**WHAT IS NEEDED**.
Below are records. Find each line in them that holds the word "exemple" and copy it.

━━━━━━━━━━━━━━━━━━━━

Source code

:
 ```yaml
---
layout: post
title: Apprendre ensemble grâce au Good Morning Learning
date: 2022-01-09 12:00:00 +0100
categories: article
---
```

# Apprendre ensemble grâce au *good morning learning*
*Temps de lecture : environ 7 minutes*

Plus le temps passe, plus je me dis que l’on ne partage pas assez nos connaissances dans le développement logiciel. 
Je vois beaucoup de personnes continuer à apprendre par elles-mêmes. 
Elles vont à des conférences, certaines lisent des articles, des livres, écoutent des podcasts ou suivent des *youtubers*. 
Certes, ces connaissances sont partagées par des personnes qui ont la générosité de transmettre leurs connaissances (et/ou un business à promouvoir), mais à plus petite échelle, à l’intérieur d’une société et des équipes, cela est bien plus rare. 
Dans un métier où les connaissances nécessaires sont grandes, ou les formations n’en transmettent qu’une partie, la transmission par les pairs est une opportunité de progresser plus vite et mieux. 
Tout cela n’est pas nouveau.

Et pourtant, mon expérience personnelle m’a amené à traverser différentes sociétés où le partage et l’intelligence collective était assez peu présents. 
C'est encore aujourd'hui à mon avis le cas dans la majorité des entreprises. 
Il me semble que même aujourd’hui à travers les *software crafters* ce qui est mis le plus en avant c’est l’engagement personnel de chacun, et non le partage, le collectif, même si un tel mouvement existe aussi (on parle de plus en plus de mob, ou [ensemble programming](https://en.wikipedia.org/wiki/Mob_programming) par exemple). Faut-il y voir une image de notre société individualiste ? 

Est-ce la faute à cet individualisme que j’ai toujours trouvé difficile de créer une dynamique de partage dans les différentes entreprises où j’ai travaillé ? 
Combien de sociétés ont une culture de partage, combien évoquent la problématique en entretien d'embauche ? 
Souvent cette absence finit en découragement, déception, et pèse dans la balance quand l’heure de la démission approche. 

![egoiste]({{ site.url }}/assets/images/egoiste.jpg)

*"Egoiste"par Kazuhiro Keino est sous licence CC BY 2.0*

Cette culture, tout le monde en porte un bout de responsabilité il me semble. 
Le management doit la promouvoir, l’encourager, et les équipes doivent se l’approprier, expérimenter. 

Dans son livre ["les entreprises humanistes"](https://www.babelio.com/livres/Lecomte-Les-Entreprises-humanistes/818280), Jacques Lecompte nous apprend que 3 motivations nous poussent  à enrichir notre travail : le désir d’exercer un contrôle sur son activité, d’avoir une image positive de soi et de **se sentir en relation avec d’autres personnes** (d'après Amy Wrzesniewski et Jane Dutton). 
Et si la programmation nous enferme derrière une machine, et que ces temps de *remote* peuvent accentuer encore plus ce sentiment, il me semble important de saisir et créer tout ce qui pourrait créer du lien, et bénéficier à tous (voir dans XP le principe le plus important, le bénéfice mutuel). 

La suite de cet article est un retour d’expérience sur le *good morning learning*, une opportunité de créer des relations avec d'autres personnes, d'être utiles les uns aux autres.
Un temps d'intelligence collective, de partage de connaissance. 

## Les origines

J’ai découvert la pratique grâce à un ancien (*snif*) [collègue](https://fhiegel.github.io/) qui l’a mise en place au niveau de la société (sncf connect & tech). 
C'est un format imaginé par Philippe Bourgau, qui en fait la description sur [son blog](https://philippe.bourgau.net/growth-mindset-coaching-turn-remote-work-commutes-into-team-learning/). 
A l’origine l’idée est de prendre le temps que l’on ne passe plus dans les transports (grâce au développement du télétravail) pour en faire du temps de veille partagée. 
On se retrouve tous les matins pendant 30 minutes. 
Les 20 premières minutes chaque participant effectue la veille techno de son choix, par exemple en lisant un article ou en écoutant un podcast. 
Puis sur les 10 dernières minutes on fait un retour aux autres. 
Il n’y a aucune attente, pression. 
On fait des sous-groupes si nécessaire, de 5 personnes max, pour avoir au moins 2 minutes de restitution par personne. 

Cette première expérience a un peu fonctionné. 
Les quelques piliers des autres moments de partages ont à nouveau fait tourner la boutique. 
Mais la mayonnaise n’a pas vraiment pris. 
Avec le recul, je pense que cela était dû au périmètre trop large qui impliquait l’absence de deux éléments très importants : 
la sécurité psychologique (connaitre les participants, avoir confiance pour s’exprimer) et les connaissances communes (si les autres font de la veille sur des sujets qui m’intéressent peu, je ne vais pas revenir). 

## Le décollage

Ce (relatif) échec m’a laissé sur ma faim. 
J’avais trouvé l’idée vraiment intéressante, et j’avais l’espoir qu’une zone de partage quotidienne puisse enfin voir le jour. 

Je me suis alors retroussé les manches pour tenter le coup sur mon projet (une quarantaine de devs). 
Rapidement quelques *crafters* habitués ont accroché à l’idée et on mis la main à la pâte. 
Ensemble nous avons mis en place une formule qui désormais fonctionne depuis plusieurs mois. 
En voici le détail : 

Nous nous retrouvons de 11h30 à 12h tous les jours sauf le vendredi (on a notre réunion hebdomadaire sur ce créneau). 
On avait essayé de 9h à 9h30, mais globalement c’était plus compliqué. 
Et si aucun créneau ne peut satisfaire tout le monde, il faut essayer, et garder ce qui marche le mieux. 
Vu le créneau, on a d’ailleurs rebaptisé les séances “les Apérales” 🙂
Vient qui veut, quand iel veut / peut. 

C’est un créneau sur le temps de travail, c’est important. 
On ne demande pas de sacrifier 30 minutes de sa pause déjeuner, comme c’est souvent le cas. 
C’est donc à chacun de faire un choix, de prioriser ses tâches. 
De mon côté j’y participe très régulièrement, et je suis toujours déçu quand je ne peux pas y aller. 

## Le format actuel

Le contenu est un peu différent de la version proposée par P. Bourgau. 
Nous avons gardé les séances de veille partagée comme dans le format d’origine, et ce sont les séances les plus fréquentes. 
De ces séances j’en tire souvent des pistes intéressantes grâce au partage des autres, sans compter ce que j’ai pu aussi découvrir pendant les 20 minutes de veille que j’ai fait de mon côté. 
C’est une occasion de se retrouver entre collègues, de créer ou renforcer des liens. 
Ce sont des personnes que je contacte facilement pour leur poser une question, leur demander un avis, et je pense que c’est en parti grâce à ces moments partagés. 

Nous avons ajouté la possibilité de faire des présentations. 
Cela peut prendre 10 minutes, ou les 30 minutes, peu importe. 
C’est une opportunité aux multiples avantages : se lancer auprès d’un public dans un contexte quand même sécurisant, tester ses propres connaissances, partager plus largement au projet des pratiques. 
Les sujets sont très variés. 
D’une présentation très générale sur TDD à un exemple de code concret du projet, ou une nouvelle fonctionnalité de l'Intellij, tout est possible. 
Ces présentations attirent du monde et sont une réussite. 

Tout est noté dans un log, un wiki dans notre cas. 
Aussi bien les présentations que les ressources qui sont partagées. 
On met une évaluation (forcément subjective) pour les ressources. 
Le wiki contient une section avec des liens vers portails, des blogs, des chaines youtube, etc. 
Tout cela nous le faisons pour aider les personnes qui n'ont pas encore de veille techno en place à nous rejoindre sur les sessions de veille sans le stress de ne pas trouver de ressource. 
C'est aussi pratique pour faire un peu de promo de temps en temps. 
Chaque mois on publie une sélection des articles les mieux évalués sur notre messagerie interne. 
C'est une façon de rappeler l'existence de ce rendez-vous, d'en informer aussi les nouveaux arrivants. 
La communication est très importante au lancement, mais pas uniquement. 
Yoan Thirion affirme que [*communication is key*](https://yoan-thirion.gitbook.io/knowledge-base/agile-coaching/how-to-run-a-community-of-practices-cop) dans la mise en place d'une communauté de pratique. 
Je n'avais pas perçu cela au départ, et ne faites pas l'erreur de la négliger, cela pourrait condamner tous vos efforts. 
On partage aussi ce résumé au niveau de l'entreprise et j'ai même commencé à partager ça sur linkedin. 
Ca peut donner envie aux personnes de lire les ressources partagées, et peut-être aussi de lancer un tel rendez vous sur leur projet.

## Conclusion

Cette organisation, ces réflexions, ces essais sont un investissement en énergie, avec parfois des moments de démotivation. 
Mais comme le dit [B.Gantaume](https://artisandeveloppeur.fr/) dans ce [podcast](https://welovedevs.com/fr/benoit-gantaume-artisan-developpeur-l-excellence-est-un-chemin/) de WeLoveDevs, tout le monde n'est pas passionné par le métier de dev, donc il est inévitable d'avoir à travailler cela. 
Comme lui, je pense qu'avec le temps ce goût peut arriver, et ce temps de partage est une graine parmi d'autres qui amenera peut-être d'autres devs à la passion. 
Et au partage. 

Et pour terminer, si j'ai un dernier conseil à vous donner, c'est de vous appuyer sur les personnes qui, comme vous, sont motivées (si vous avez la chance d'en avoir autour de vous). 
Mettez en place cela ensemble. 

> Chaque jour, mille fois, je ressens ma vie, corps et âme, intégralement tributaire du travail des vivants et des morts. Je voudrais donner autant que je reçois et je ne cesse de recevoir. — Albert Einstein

━━━━━━━━━━━━━━━━━━━━

**FINISHED TASK**.
Il me semble que même aujourd’hui à travers les *software crafters* ce qui est mis le plus en avant c’est l’engagement personnel de chacun, et non le partage, le collectif, même si un tel mouvement existe aussi (on parle de plus en plus de mob, ou [ensemble programming](https://en.wikipedia.org/wiki/Mob_programming) par exemple). Faut-il y voir une image de notre société individualiste ? 
Les 20 premières minutes chaque participant effectue la veille techno de son choix, par exemple en lisant un article ou en écoutant un podcast. 
D’une présentation très générale sur TDD à un exemple de code concret du projet, ou une nouvelle fonctionnalité de l'Intellij, tout est possible. 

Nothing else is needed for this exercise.